_WHAT YOU WILL DO_.
Which lines belong in the answer? Exactly those from the line containing "### 1️⃣ 웹 (프론트엔드)" through the last line of the records below, repeated as written.

_MATERIAL SUPPLIED_.

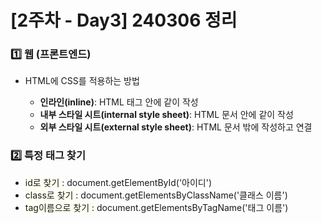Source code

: # [2주차 - Day3] 240306 정리

### 1️⃣ 웹 (프론트엔드)

- HTML에 CSS를 적용하는 방법

  - **인라인(inline)**: HTML 태그 안에 같이 작성
  - **내부 스타일 시트(internal style sheet)**: HTML 문서 안에 같이 작성
  - **외부 스타일 시트(external style sheet)**: HTML 문서 밖에 작성하고 연결

### 2️⃣ 특정 태그 찾기

- <span style="background-color:#FFFFF0"> id로 찾기 </span>: document.getElementById('아이디')
- <span style="background-color:#FFFFF0"> class로 찾기 </span>: document.getElementsByClassName('클래스 이름')
- <span style="background-color:#FFFFF0"> tag이름으로 찾기 </span> : document.getElementsByTagName('태그 이름')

_RESULT OF THIS EXERCISE_.
### 1️⃣ 웹 (프론트엔드)

- HTML에 CSS를 적용하는 방법

  - **인라인(inline)**: HTML 태그 안에 같이 작성
  - **내부 스타일 시트(internal style sheet)**: HTML 문서 안에 같이 작성
  - **외부 스타일 시트(external style sheet)**: HTML 문서 밖에 작성하고 연결

### 2️⃣ 특정 태그 찾기

- <span style="background-color:#FFFFF0"> id로 찾기 </span>: document.getElementById('아이디')
- <span style="background-color:#FFFFF0"> class로 찾기 </span>: document.getElementsByClassName('클래스 이름')
- <span style="background-color:#FFFFF0"> tag이름으로 찾기 </span> : document.getElementsByTagName('태그 이름')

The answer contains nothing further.